Nach der Krise von 1816-1817 wurde die Uhrmacherei zum dominierenden Wirtschaftszweig. 1847 waren ca. 4000 Personen direkt in der Uhrenindustrie beschäftigt, d.h. fast ein Drittel der Gesamtbevölkerung. Diese Entwicklung führte auch zu den ersten Industrie- und Handelsorganisationen: 1819 wurde ein Büro für Edelmetallkontrolle eröffnet. Die Arbeitsteilung wurde verstärkt, und weitere städtische Ateliers nahmen den Betrieb auf. Die Krisenjahre 1837-1839 und 1847-1848 liessen unter den Unternehmern den Wunsch nach mehr Handelsfreiheit laut werden; sie wandten sich gegen die Konservativen, denen sie eine Monopolisierung des Bankkapitals vorwarfen. Die politischen Ereignisse von 1848 erwuchsen somit auch aus der wirtschaftlichen Entwicklung sowie einem sozialen und kulturellen Wandel: Im frühen 19. Jahrhundert waren mehrere reformierte Kirchen, eine katholische Pfarrei (1834) und auch eine kleine jüdische Gemeinde entstanden. 1819 waren eine Freimaurerloge, 1830 der republikanische Zirkel "L'Union" und 1845 eine deutschsprachige Sektion des Grütlivereins gegründet worden. Damit kamen fortschrittliche und republikanische Ideen in Umlauf. Neben den Schulen entstanden erste kulturelle Institutionen wie die Bibliothek, das Theater oder die von Célestin Nicolet ins Leben gerufene lokale Sektion der "Société des sciences naturelles". Karitative Organisationen kümmerten sich um Gesundheit und Lebensbedingungen der Bevölkerung.

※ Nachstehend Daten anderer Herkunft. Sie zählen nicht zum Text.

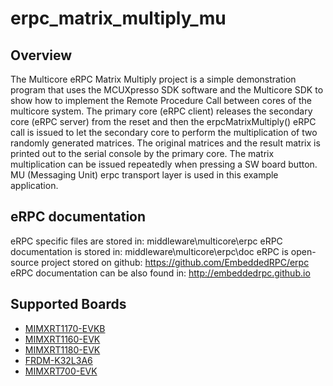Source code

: # erpc_matrix_multiply_mu

## Overview
The Multicore eRPC Matrix Multiply project is a simple demonstration program that uses the
MCUXpresso SDK software and the Multicore SDK to show how to implement the Remote Procedure Call
between cores of the multicore system. The primary core (eRPC client) releases the secondary core
(eRPC server) from the reset and then the erpcMatrixMultiply() eRPC call is issued to let the
secondary core to perform the multiplication of two randomly generated matrices. The original
matrices and the result matrix is printed out to the serial console by the primary core. The
matrix multiplication can be issued repeatedly when pressing a SW board button. MU (Messaging Unit)
erpc transport layer is used in this example application.

## eRPC documentation
eRPC specific files are stored in: middleware\multicore\erpc
eRPC documentation is stored in: middleware\multicore\erpc\doc
eRPC is open-source project stored on github: https://github.com/EmbeddedRPC/erpc
eRPC documentation can be also found in: http://embeddedrpc.github.io

## Supported Boards
- [MIMXRT1170-EVKB](../../_boards/evkbmimxrt1170/multicore_examples/erpc_matrix_multiply_mu/example_board_readme.md)
- [MIMXRT1160-EVK](../../_boards/evkmimxrt1160/multicore_examples/erpc_matrix_multiply_mu/example_board_readme.md)
- [MIMXRT1180-EVK](../../_boards/evkmimxrt1180/multicore_examples/erpc_matrix_multiply_mu/example_board_readme.md)
- [FRDM-K32L3A6](../../_boards/frdmk32l3a6/multicore_examples/erpc_matrix_multiply_mu/example_board_readme.md)
- [MIMXRT700-EVK](../../_boards/mimxrt700evk/multicore_examples/erpc_matrix_multiply_mu/example_board_readme.md)
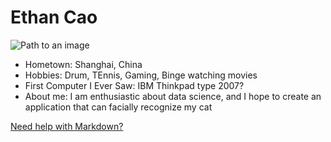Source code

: # Ethan Cao

![Path to an image](myphoto.jpg)

- Hometown: Shanghai, China
- Hobbies: Drum, TEnnis, Gaming, Binge watching movies
- First Computer I Ever Saw: IBM Thinkpad type 2007?
- About me: I am enthusiastic about data science, and I hope to create an application that can facially recognize my cat 

[Need help with Markdown?](https://docs.github.com/en/get-started/writing-on-github/getting-started-with-writing-and-formatting-on-github/basic-writing-and-formatting-syntax)
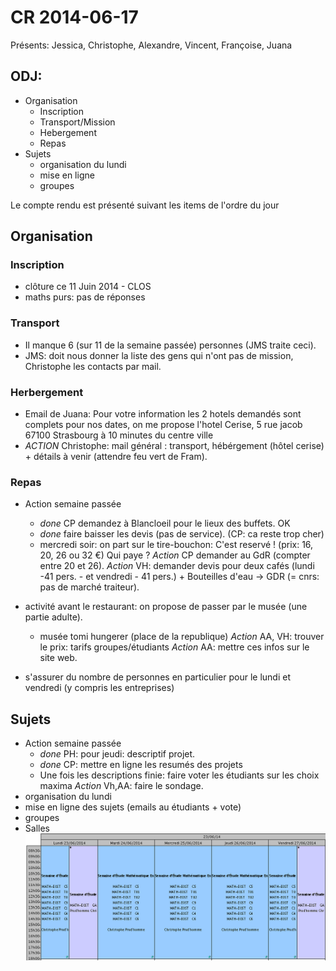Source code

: CR 2014-06-17
=============

Présents: Jessica, Christophe, Alexandre, Vincent, Françoise, Juana


## ODJ:
 - Organisation
   - Inscription
   - Transport/Mission
   - Hebergement
   - Repas
 - Sujets
   - organisation du lundi
   - mise en ligne
   - groupes

Le compte rendu est présenté suivant les items de l'ordre du jour

## Organisation

### Inscription
 - clôture ce 11 Juin 2014 - CLOS 
 - maths purs: pas de réponses

### Transport
 - Il manque 6 (sur 11 de la semaine passée) personnes (JMS traite ceci). 
 - JMS: doit nous donner la liste des gens qui n'ont pas de mission, Christophe les contacts par mail.

### Herbergement
 - Email de Juana: Pour votre information les 2 hotels demandés sont complets
pour nos dates, on me propose l'hotel Cerise, 5 rue jacob 67100 Strasbourg à
10 minutes du centre ville
 - _ACTION_ Christophe: mail général : transport, hébérgement (hôtel cerise) + détails à venir (attendre feu vert de Fram).

### Repas
 - Action semaine passée
   -  *done* CP demandez à Blancloeil pour le lieux des buffets. OK
   -  *done* faire baisser les devis (pas de service). (CP: ca reste trop cher)
   - mercredi soir: on part sur le tire-bouchon: C'est reservé ! (prix: 16, 20, 26 ou 32 €)
	Qui paye ? _Action_ CP demander au GdR (compter entre 20 et 26).
 _Action_ VH: demander devis pour deux cafés (lundi -41 pers. - et vendredi - 41 pers.) + Bouteilles d'eau -> GDR (= cnrs: pas de marché traiteur).
  - activité avant le restaurant: on propose de passer par le musée (une partie adulte).
	- musée tomi hungerer (place de la republique) _Action_ AA, VH: trouver le prix: tarifs groupes/étudiants _Action_ AA: mettre ces infos sur le site web.

- s'assurer du nombre de personnes en particulier pour le lundi et vendredi
  (y compris les entreprises)

## Sujets ##

 - Action semaine passée
	- _done_ PH: pour jeudi: descriptif projet.
	- _done_ CP: mettre en ligne les resumés des projets
	- Une fois les descriptions finie: faire voter les étudiants sur les choix
	  maxima _Action_ Vh,AA: faire le sondage.
 - organisation du lundi
 - mise en ligne des sujets (emails au étudiants + vote)
 - groupes
- Salles
  ![Salles pour les groupes](/Images/salles-seme.png "Salles")

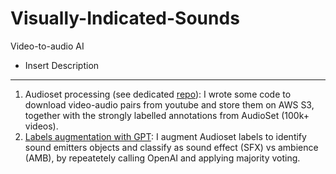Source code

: # Visually-Indicated-Sounds
Video-to-audio AI
- Insert Description

---
1) Audioset processing (see dedicated [repo](https://github.com/giorgiodemarchi/audioset-processing-AV)): I wrote some code to download video-audio pairs from youtube and store them on AWS S3, together with the strongly labelled annotations from AudioSet (100k+ videos).
2) [Labels augmentation with GPT](https://github.com/giorgiodemarchi/Visually-Indicated-Sounds/blob/main/GPTLabelsAugmentation.ipynb): I augment Audioset labels to identify sound emitters objects and classify as sound effect (SFX) vs ambience (AMB), by repeatetely calling OpenAI and applying majority voting.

Nach der Neuenburger Revolution vom 1. März 1848 wurde La Chaux-de-Fonds zum wirtschaftlichen Zentrum des Kantons und entwickelte sich zur modernen Stadt. La Chaux-de-Fonds wurde zudem Bezirkshauptort und Sitz des Regierungsstatthalters (bis 1990). Die alte Bürgergemeinde überlebte zwar bis 1888, wurde aber 1851 durch die Einwohnergemeinde abgelöst. Der 40-köpfige Generalrat (Legislative) der Stadt wurde im allgemeinen Wahlrecht gewählt und wählte seinerseits die sieben Mitglieder umfassende Exekutive. Die Radikalen dominierten das politische Leben bis in die 1890er Jahre. Sie wurden durch die Liberalen bekämpft, deren Anhänger sich vor allem aus dem ehemaligen Bürgertum rekrutierten, sowie durch die ersten, von Pierre Coullery angeführten Sozialisten (zur Ersten Internationale zählte 1865 eine Sektion mit ca. 250 Mitgliedern). Als Stadt und zugleich grösste Agrargemeinde des Kantons gab sich La Chaux-de-Fonds eine moderne Infrastruktur: unter anderem Telegraf (1852), Eisenbahn (1857), Kanalisation. Die Trinkwasserzufuhr aus der Areuse markierte 1887 einen wichtigen Schritt in der Stadtentwicklung.

Die schachbrettartig angelegte Stadt auf einer Luftaufnahme aus dem Jahr 1936 (Bundesamt für Landestopografie).
Die schachbrettartig angelegte Stadt auf einer Luftaufnahme aus dem Jahr 1936 (Bundesamt für Landestopografie).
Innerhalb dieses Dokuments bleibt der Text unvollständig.